| TASK TO COMPLETE |
Here is a block of entries. Write out its lines exactly, from the first through the one containing "and customer rating.".

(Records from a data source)
^^^^^^^^

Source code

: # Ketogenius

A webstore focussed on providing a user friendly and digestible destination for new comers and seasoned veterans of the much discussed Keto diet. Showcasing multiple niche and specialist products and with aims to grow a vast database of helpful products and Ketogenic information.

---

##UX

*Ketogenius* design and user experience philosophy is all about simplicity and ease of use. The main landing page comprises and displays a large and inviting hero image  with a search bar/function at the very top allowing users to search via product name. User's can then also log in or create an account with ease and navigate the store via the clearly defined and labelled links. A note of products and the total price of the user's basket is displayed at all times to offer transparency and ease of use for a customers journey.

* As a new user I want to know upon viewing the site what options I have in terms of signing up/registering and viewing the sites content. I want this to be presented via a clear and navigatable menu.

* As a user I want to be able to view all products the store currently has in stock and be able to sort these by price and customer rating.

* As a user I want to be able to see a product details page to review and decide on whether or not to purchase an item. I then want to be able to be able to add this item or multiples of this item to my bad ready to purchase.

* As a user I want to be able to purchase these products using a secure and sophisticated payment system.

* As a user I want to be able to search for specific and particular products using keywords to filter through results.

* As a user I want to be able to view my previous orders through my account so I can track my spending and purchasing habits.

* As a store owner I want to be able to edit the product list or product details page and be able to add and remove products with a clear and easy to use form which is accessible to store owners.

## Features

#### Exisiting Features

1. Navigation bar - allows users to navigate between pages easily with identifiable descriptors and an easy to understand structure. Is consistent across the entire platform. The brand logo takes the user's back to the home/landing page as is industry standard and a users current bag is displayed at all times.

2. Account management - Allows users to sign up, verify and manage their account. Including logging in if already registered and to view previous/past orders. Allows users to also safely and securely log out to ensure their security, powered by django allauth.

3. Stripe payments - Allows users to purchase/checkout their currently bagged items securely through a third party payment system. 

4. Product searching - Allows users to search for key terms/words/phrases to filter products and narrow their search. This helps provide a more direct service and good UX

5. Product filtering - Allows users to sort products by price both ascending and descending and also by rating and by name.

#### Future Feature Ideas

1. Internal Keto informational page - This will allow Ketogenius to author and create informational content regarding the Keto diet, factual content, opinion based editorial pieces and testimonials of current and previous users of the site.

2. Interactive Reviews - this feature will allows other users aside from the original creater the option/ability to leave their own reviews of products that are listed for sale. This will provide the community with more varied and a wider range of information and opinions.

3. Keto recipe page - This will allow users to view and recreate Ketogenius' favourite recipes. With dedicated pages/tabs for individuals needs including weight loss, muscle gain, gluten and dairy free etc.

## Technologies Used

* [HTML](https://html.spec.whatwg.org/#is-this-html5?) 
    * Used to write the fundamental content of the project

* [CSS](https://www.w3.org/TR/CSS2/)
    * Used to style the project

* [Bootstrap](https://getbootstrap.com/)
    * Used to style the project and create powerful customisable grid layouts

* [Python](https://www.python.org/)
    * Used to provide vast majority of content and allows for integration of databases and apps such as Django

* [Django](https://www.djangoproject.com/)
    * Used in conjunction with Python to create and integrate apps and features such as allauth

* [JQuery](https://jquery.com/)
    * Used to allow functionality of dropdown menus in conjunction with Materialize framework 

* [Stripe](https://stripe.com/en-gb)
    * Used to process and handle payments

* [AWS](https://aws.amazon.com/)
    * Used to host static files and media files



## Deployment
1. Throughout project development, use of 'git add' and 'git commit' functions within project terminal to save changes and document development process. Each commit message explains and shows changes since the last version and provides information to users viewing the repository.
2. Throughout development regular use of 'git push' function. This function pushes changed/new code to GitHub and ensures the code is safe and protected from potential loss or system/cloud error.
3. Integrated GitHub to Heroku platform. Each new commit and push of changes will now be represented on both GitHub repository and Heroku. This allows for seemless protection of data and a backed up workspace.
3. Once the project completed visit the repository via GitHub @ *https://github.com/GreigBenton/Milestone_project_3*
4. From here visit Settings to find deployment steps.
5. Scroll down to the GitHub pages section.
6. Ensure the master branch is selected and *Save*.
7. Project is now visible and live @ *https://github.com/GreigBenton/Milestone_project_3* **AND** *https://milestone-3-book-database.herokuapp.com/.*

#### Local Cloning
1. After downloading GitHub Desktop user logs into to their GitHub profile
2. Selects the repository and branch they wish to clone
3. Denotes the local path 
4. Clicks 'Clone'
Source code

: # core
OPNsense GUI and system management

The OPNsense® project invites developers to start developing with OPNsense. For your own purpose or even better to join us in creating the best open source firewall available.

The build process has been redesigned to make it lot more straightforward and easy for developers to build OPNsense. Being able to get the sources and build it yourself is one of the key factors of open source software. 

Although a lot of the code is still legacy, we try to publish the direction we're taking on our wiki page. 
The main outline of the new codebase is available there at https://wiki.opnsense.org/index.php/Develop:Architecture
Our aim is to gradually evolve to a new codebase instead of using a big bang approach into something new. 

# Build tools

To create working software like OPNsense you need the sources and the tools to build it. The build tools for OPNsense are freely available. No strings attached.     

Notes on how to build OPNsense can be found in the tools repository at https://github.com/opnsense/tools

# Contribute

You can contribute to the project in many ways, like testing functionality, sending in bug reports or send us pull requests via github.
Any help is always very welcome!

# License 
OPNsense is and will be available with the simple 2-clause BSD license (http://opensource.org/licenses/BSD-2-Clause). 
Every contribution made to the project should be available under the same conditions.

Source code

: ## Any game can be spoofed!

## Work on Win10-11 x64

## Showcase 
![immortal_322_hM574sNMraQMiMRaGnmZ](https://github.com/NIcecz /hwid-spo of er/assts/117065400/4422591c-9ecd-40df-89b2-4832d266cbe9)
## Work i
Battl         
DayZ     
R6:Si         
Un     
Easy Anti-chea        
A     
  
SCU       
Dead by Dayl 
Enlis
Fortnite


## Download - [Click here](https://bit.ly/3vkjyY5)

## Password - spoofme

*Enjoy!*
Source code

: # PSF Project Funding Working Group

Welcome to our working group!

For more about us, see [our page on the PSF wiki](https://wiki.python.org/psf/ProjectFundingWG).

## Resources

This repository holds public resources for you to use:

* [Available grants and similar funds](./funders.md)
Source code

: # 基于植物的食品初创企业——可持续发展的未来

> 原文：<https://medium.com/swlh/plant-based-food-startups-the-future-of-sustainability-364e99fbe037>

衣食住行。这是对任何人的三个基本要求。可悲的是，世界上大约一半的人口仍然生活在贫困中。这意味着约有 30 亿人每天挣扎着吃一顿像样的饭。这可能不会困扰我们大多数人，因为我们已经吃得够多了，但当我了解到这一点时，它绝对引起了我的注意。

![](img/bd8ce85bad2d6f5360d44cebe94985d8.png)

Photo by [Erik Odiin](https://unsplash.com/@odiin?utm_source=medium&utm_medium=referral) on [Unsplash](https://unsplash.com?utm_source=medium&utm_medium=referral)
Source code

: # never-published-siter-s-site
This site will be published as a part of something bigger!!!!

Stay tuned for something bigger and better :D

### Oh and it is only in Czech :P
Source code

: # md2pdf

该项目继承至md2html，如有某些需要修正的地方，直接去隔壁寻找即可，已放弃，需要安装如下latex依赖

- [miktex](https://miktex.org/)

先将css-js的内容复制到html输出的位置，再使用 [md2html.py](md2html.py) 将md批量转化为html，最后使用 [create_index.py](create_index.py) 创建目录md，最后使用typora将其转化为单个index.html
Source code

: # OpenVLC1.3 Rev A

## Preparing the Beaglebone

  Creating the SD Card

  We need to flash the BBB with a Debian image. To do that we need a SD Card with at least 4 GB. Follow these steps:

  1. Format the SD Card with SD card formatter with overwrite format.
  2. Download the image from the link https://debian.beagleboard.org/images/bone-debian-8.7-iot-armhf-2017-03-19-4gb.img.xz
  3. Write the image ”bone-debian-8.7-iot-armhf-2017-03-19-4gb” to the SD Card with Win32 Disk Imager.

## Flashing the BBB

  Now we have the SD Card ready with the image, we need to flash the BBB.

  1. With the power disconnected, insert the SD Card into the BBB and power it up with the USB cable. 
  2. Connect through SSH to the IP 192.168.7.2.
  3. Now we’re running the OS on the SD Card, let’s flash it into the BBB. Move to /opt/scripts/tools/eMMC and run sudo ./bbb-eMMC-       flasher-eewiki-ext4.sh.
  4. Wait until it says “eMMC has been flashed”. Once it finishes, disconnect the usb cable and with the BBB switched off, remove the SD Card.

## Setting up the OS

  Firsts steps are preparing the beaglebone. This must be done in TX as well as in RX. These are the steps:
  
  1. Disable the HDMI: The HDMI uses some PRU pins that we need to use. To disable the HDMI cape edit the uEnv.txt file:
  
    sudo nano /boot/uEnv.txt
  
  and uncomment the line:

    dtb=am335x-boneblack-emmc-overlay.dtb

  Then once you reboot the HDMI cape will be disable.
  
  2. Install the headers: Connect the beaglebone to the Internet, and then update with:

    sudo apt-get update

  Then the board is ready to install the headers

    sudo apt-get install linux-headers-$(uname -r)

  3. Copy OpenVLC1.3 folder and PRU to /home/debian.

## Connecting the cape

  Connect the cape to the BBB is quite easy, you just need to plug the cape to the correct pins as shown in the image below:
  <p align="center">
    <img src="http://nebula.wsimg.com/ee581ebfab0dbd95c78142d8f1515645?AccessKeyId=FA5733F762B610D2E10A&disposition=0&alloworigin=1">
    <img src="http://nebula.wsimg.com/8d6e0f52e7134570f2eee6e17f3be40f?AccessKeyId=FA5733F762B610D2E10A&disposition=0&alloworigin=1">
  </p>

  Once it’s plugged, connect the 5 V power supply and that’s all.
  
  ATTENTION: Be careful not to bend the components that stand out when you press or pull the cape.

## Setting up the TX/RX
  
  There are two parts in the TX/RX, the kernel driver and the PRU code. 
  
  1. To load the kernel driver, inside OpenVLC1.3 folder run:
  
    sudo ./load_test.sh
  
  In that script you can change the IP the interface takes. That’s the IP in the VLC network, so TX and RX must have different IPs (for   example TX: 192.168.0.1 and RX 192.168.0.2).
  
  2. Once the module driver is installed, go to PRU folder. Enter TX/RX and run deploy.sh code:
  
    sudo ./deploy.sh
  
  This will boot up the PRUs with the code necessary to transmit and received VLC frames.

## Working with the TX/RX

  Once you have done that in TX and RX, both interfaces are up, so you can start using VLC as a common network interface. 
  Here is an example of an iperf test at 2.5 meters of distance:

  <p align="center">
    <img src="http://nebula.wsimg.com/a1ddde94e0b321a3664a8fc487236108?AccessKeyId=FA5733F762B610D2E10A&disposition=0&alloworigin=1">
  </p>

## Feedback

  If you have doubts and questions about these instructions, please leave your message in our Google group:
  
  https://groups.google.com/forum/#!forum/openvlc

^^^^^^^^

| SOLVED EXERCISE |
Source code

: # Ketogenius

A webstore focussed on providing a user friendly and digestible destination for new comers and seasoned veterans of the much discussed Keto diet. Showcasing multiple niche and specialist products and with aims to grow a vast database of helpful products and Ketogenic information.

---

##UX

*Ketogenius* design and user experience philosophy is all about simplicity and ease of use. The main landing page comprises and displays a large and inviting hero image  with a search bar/function at the very top allowing users to search via product name. User's can then also log in or create an account with ease and navigate the store via the clearly defined and labelled links. A note of products and the total price of the user's basket is displayed at all times to offer transparency and ease of use for a customers journey.

* As a new user I want to know upon viewing the site what options I have in terms of signing up/registering and viewing the sites content. I want this to be presented via a clear and navigatable menu.

* As a user I want to be able to view all products the store currently has in stock and be able to sort these by price and customer rating.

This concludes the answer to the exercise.